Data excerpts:
■ ■ ■

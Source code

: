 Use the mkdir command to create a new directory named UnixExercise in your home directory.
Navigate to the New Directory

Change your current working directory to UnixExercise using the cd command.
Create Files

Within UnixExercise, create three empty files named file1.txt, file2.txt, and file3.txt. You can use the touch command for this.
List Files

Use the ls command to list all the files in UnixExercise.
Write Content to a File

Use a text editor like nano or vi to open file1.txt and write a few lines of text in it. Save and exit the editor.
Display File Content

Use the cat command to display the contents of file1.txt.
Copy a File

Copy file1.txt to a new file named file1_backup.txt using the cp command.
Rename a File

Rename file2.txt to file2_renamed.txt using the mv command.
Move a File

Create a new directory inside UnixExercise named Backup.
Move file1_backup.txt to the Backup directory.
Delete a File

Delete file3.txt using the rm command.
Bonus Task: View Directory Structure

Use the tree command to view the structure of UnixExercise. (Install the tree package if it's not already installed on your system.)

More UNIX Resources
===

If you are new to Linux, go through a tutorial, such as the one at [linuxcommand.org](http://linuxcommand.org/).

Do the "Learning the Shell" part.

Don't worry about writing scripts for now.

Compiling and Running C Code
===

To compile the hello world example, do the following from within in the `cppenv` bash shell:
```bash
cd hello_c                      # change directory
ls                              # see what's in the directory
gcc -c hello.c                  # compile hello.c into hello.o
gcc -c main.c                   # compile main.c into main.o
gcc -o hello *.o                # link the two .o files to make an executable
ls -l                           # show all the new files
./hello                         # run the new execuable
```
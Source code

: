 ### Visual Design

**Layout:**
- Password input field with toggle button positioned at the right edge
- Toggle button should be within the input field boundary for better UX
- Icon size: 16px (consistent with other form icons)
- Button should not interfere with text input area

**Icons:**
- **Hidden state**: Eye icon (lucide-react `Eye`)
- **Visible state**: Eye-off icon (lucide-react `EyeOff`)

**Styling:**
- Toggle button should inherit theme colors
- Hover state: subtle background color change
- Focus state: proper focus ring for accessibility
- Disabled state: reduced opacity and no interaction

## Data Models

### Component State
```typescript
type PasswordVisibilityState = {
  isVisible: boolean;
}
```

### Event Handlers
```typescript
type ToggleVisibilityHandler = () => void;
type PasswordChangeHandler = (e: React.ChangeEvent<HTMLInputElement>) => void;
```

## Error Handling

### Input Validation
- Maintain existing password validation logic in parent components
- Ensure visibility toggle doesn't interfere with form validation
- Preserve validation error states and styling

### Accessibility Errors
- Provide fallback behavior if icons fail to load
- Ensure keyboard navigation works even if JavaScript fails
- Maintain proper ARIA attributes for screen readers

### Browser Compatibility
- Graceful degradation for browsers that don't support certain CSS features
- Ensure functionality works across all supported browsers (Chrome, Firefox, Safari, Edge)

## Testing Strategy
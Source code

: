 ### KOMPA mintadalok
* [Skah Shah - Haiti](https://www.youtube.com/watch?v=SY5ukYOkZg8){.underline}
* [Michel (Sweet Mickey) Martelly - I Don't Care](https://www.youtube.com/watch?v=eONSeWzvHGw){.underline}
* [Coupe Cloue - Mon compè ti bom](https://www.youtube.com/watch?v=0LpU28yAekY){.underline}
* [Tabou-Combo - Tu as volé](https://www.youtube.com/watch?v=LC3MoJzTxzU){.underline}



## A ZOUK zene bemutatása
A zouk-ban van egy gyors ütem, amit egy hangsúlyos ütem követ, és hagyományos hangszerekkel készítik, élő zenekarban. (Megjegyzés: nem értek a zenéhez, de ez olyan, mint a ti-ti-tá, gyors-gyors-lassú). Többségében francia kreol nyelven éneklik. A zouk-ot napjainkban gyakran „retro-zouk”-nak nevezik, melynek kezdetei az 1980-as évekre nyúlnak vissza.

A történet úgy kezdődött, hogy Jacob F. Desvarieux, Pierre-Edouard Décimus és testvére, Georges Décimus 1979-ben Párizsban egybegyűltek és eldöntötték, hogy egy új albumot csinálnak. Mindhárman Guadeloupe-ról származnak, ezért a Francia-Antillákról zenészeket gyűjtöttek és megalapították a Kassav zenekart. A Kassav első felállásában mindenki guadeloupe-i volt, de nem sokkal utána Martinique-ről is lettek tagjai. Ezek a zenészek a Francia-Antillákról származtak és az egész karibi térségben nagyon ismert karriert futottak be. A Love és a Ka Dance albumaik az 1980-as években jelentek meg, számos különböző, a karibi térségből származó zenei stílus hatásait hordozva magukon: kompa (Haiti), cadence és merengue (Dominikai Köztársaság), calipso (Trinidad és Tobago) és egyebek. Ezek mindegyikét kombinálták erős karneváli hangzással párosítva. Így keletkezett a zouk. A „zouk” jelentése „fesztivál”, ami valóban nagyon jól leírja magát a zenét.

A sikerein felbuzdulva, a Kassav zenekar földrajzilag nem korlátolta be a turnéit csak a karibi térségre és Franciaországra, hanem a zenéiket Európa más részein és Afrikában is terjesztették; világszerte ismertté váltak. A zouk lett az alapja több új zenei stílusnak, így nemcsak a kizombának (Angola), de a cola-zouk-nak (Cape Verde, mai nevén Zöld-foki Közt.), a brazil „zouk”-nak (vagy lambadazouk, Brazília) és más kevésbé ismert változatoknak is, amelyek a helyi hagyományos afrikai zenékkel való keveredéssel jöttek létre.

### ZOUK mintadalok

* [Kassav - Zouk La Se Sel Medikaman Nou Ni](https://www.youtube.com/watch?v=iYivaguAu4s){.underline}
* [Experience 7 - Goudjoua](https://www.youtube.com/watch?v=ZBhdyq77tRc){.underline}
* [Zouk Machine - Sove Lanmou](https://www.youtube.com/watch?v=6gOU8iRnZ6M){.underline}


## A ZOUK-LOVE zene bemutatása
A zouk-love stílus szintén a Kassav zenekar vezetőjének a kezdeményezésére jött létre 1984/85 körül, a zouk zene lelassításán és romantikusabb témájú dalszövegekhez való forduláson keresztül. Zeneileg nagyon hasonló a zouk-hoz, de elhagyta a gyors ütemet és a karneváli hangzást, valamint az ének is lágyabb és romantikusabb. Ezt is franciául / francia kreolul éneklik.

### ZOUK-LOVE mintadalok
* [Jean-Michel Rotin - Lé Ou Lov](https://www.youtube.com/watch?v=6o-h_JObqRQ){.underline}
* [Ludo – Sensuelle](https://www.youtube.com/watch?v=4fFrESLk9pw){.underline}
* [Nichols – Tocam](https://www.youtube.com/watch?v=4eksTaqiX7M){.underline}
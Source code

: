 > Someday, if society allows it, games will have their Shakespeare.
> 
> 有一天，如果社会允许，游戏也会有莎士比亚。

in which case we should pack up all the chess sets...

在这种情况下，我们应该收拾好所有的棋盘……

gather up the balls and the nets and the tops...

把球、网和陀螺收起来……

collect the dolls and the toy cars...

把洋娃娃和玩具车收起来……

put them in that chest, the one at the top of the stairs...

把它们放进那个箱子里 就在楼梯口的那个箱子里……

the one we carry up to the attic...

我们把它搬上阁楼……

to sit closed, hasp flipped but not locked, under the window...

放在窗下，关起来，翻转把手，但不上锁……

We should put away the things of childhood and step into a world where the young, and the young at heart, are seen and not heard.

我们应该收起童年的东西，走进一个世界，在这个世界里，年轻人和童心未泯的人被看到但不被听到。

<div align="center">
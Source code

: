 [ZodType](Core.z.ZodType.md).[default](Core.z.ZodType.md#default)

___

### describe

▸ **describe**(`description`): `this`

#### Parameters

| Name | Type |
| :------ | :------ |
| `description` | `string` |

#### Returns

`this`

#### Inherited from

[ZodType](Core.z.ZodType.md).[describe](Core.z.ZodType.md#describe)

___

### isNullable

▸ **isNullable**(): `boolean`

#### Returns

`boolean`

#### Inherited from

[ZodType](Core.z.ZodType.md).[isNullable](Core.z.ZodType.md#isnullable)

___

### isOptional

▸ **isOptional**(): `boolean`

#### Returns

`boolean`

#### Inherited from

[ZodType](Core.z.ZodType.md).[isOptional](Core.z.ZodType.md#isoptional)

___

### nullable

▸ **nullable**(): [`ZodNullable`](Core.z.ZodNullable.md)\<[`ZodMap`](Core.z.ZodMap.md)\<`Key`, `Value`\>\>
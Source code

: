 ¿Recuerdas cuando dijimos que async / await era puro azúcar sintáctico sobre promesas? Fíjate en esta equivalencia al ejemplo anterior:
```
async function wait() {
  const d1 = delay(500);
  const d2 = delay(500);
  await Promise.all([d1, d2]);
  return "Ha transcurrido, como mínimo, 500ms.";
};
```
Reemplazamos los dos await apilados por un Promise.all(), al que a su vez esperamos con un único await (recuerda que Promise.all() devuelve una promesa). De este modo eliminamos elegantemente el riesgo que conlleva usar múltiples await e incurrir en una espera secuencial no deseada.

■ ■ ■

THE PROBLEM> Your answer should be the lines above, from the line containing "- Ensure visibility" up to and including the line containing "Cloue - Mon", reproduced exactly and with nothing else.

EXERCISE OUTPUT>
- Ensure visibility toggle doesn't interfere with form validation
- Preserve validation error states and styling

### Accessibility Errors
- Provide fallback behavior if icons fail to load
- Ensure keyboard navigation works even if JavaScript fails
- Maintain proper ARIA attributes for screen readers

### Browser Compatibility
- Graceful degradation for browsers that don't support certain CSS features
- Ensure functionality works across all supported browsers (Chrome, Firefox, Safari, Edge)

## Testing Strategy
Source code

: ### KOMPA mintadalok
* [Skah Shah - Haiti](https://www.youtube.com/watch?v=SY5ukYOkZg8){.underline}
* [Michel (Sweet Mickey) Martelly - I Don't Care](https://www.youtube.com/watch?v=eONSeWzvHGw){.underline}
* [Coupe Cloue - Mon compè ti bom](https://www.youtube.com/watch?v=0LpU28yAekY){.underline}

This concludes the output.